The Spark

the Voice of
The Communist League of Revolutionary Workers–Internationalist

“The emancipation of the working class will only be achieved by the working class itself.”
— Karl Marx

Michigan State Workers Ask for Your Vote

Oct 28, 2002

One of the ballot proposals in Michigan was put there by the efforts of state workers and their union, the UAW. If passed, it would amend the state constitution, giving state workers part of the rights that workers in private industry already enjoy. It would require the state to engage in collective bargaining, for the purpose of negotiating a "binding collective bargaining agreement." And it would let the union submit unresolved matters to binding arbitration.

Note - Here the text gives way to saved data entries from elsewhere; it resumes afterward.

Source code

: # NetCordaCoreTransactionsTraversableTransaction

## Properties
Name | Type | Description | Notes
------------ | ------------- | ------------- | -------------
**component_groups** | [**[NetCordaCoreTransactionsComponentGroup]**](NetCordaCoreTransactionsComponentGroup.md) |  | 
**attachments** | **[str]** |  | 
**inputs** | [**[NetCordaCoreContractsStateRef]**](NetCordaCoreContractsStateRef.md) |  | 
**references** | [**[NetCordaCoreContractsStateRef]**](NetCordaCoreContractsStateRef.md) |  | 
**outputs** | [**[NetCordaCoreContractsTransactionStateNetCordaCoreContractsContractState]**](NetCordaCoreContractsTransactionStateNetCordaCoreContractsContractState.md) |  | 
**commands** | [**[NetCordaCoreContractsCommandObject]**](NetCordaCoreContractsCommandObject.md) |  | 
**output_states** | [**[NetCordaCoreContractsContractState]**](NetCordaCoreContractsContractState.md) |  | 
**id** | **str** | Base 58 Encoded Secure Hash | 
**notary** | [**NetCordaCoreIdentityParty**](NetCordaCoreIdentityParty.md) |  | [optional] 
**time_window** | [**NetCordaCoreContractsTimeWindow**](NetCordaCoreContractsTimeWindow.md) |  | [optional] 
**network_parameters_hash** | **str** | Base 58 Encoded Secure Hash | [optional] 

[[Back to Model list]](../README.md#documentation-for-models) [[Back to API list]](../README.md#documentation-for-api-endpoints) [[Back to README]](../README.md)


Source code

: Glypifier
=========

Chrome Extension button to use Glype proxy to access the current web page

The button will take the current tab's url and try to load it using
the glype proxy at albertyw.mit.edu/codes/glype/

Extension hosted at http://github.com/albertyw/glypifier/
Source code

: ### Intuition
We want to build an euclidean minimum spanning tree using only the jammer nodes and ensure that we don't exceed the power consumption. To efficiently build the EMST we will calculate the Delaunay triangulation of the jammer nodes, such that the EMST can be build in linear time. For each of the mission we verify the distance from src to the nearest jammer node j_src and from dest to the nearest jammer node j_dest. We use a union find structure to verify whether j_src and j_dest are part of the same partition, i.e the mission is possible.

Given what’s happened in Michigan in recent years, it’s understandable why state workers are asking for these legal rights. Several times the Civil Service Commission has overturned parts of a contract that state negotiators had agreed on. The courts upheld the contention of the CSC that it held precedent over any contract terms that might have been negotiated.

Furthermore, since state workers are denied the right to strike, it’s understandable that workers might hope at least that an arbitrator would sometimes take their side, so that they did not find themselves always at the mercy of the dictates of the state.

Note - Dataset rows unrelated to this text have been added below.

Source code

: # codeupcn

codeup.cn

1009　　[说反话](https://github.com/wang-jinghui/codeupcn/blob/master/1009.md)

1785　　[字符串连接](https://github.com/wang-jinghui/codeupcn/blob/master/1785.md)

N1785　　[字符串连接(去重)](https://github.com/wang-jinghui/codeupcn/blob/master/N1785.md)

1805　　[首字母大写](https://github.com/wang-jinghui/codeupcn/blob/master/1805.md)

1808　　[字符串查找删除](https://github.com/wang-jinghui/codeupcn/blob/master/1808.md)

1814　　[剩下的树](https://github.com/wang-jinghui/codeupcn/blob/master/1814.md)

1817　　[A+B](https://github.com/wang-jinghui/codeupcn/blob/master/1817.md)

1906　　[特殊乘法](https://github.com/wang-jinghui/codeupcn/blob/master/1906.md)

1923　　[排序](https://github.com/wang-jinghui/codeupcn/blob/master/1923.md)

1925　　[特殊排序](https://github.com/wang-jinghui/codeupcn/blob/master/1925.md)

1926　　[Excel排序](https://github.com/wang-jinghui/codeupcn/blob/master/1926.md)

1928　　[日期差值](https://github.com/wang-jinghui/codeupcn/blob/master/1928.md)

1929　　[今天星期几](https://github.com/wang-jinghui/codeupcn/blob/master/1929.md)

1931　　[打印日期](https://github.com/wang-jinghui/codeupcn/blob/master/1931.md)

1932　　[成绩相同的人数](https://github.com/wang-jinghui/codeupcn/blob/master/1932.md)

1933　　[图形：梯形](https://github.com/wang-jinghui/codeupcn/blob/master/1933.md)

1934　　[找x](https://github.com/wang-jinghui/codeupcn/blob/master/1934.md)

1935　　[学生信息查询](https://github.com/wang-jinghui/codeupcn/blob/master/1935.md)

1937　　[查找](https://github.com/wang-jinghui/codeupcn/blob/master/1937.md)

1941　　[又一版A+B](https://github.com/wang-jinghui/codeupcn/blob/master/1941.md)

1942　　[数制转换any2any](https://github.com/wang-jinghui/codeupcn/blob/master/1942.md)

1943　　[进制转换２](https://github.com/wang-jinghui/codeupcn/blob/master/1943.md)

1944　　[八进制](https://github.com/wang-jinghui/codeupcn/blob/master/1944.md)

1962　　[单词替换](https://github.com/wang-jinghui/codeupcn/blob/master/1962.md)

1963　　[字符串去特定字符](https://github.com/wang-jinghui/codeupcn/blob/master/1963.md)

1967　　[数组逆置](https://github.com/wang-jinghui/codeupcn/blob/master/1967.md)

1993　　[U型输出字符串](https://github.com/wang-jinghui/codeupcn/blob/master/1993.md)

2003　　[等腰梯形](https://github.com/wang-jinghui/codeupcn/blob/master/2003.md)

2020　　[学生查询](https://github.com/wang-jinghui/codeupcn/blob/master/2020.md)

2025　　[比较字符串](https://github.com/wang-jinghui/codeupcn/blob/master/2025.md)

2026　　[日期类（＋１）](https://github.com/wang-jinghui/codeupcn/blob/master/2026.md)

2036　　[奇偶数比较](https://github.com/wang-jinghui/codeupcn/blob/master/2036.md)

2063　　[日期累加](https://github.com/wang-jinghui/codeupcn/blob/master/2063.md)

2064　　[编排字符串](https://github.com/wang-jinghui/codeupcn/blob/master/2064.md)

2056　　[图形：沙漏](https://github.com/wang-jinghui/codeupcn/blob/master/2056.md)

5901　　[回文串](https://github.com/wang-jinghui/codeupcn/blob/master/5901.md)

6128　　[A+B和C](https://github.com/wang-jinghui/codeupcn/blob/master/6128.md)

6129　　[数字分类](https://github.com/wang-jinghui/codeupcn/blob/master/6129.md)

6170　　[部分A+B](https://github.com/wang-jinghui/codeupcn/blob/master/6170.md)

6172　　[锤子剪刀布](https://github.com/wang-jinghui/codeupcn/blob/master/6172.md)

And of course, it’s outrageous that workers for the state are denied rights that other unionized workers have. The state obviously believes that it does not have to respect laws that apply to other entities.

But it’s necessary to remember that while some arbitrators do act in a neutral way, more often than not they don’t. And even when they do attempt to be neutral, they don’t start from the concerns and needs of the workers, but only from what has already been written in a contract.

And that contract is negotiated in a situation without workers having the right to strike.

It’s obvious that state workers ought to have the rights denied to them. But it would be a mistake to believe that this referendum–even if passed–will offer state workers the protection that they need–protection they can get only through their own militant activity.

It would also be a mistake to believe that there is nothing the workers can do, just because the law says there is nothing. After all, if workers today have rights enshrined in the law, it’s because at one time they took those rights for themselves, despite the law.